Las gotas correteaban por el cristal y sobre las adornadas letras. Lo
único que podía verse por la puerta era una pared manchada de
lluvia, al otro lado de la calle. La puerta se abrió de pronto con
tal violencia que un pequeño racimo de campanillas de latón que
colgaba sobre ella, asustado, se puso a repiquetear, sin poder
tranquilizarse en un buen rato.
El
causante del alboroto era un muchacho pequeño y francamente gordo,
de unos diez u once años.

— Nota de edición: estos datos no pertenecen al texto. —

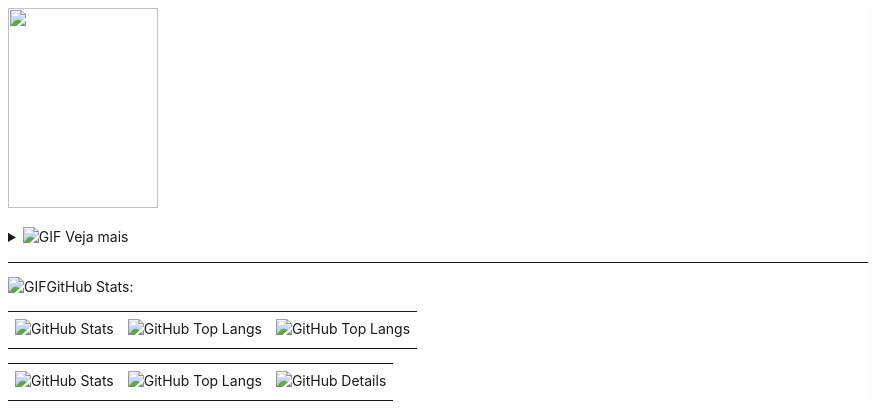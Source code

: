 <a href="https://repositorio.fumec.br/handle/123456789/2/discover?query=Aramuni" target="_blank"><img width="150" height="200" src="https://github.com/joaopauloaramuni/joaopauloaramuni/blob/main/img/cod31.jpg?raw=true"/></a>
</td>
</tr>
<tr>
 <td align="center" colspan="5"></td>
</tr> 
</table>

</div>

</div>

<div>

<details><summary><img height="20" alt="GIF" src="https://github.com/joaopauloaramuni/joaopauloaramuni/blob/main/img/writing.gif?raw=true"/>&nbsp;Veja mais
</summary></details>

</div>

-----

<div>

<img height="20" alt="GIF" src="https://github.com/joaopauloaramuni/joaopauloaramuni/blob/main/img/graphic.gif?raw=true"/>GitHub Stats:

<div align="center">
<table>
<tr>
 <td align="center" colspan="3"></td>
</tr> 
<tr>
<td>
<img alt="GitHub Stats" src="https://github-readme-stats.vercel.app/api?username=joaopauloaramuni&show=reviews,discussions_started,discussions_answered,prs_merged,prs_merged_percentage&rank_icon=percentile&theme=dark&locale=pt-br&card_width=480"/>
</td>
<td>
<img alt="GitHub Top Langs" src="https://github-readme-stats.vercel.app/api/top-langs/?username=joaopauloaramuni&theme=dark&locale=pt-br&langs_count=7"/>
</td>
<td>
<img alt="GitHub Top Langs" src="https://github-readme-stats.vercel.app/api/top-langs/?username=joaopauloaramuni&layout=pie&theme=dark&locale=pt-br"/>
</td>
</tr>
<tr>
 <td align="center" colspan="3"></td>
</tr> 
</table>
<table>
<tr>
 <td align="center" colspan="3"></td>
</tr> 
<tr>
<td>
<img alt="GitHub Stats" width="200px" src="http://github-profile-summary-cards.vercel.app/api/cards/stats?username=joaopauloaramuni&theme=github_dark"/>
</td>
<td>
<img alt="GitHub Top Langs" width="200px" src="http://github-profile-summary-cards.vercel.app/api/cards/repos-per-language?username=joaopauloaramuni&theme=github_dark"/>
</td>
<td>
<img alt="GitHub Details" width="420px" src="http://github-profile-summary-cards.vercel.app/api/cards/profile-details?username=joaopauloaramuni&theme=github_dark"/>
</td>
</tr>
<tr>
<td>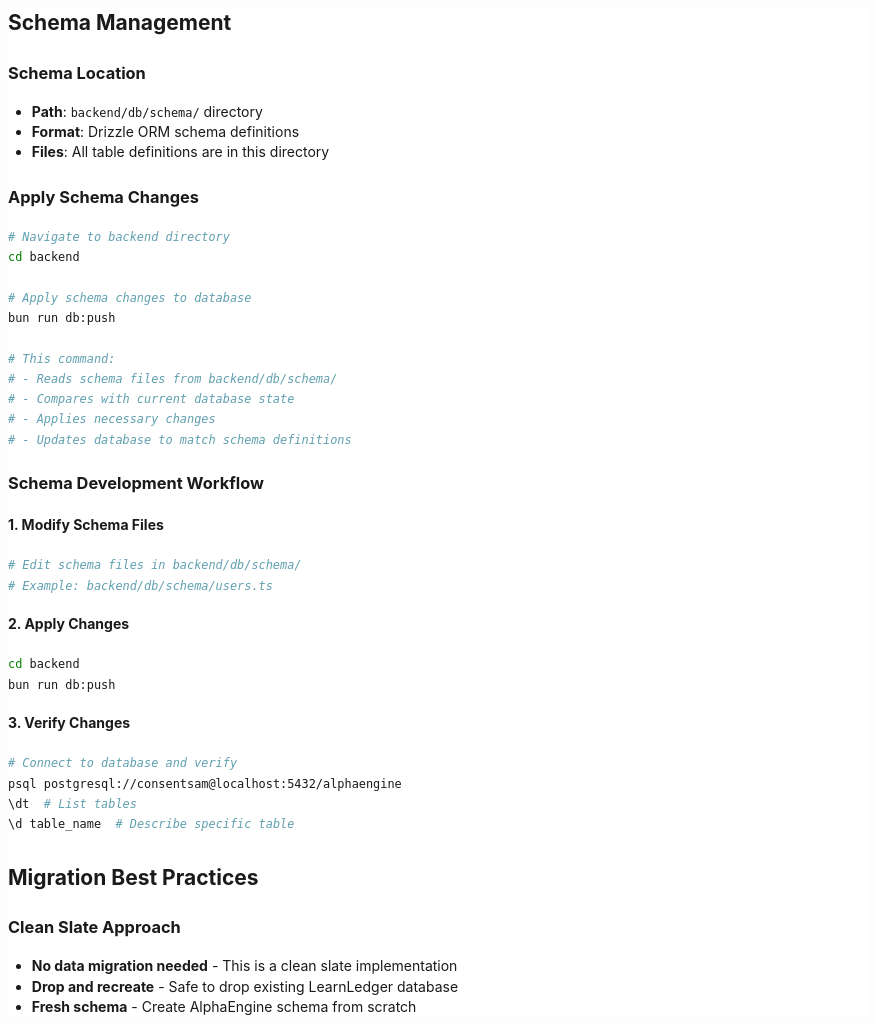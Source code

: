 ## Schema Management

### Schema Location
- **Path**: `backend/db/schema/` directory
- **Format**: Drizzle ORM schema definitions
- **Files**: All table definitions are in this directory

### Apply Schema Changes
```bash
# Navigate to backend directory
cd backend

# Apply schema changes to database
bun run db:push

# This command:
# - Reads schema files from backend/db/schema/
# - Compares with current database state
# - Applies necessary changes
# - Updates database to match schema definitions
```

### Schema Development Workflow

#### 1. Modify Schema Files
```bash
# Edit schema files in backend/db/schema/
# Example: backend/db/schema/users.ts
```

#### 2. Apply Changes
```bash
cd backend
bun run db:push
```

#### 3. Verify Changes
```bash
# Connect to database and verify
psql postgresql://consentsam@localhost:5432/alphaengine
\dt  # List tables
\d table_name  # Describe specific table
```

## Migration Best Practices

### Clean Slate Approach
- **No data migration needed** - This is a clean slate implementation
- **Drop and recreate** - Safe to drop existing LearnLedger database
- **Fresh schema** - Create AlphaEngine schema from scratch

Su pelo, castaño oscuro, le caía
chorreando sobre la cara, tenía el abrigo empapado de lluvia y,
colgada de una correa, llevaba a la espalda una cartera de colegial.
Estaba un poco pálido y sin aliento pero, en contraste con la prisa
que acababa de darse, se quedó en la puerta abierta como clavado en
el suelo.
Ante
él tenía una habitación larga y estrecha, que se perdía al fondo
en penumbra. En las paredes había estantes que llegaban hasta el
techo, abarrotados de libros de todo tipo y tamaño. En el suelo se
apilaban montones de mamotretos y en algunas mesitas había montañas
de libros más pequeños, encuadernados en cuero, cuyos cantos
brillaban como el oro. Detrás de una pared de libros tan alta como
un hombre, que se alzaba al otro extremo de la habitación, se veía
el resplandor de una lámpara. De esa zona iluminada se elevaba de
vez en cuando un anillo de humo, que iba aumentando de tamaño y se
desvanecía luego más arriba, en la oscuridad. Era como esas señales
con que los indios se comunican noticias de colina en colina.
Evidentemente, allí había alguien y, en efecto, el muchacho oyó
una voz bastante brusca que, desde detrás de la pared de libros,
decía:
—Quédese
pasmado dentro o fuera, pero cierre la puerta. Hay corriente.
El
muchacho obedeció, cerrando con suavidad la puerta. Luego se acercó
a la pared de libros y miró con precaución al otro lado. Allí
estaba sentado, en un sillón de orejas de cuero desgastado, un
hombre grueso y rechoncho. Llevaba un traje negro arrugado, que
parecía muy usado y como polvoriento. Un chaleco floreado le
sujetaba el vientre. El hombre era calvo y sólo por encima de las
orejas le brotaban mechones de pelos blancos. Tenía una cara roja
que recordaba la de un buldog de esos que muerden. Sobre las narices,
llenas de bultos, llevaba unas gafas pequeñas y doradas, y fumaba en
una pipa curva, que le colgaba de la comisura de los labios
torciéndole toda la boca. Sobre las rodillas tenía un libro en el
que, evidentemente, había estado leyendo, porque al cerrarlo había
dejado entre sus páginas el gordo dedo índice de la mano izquierda…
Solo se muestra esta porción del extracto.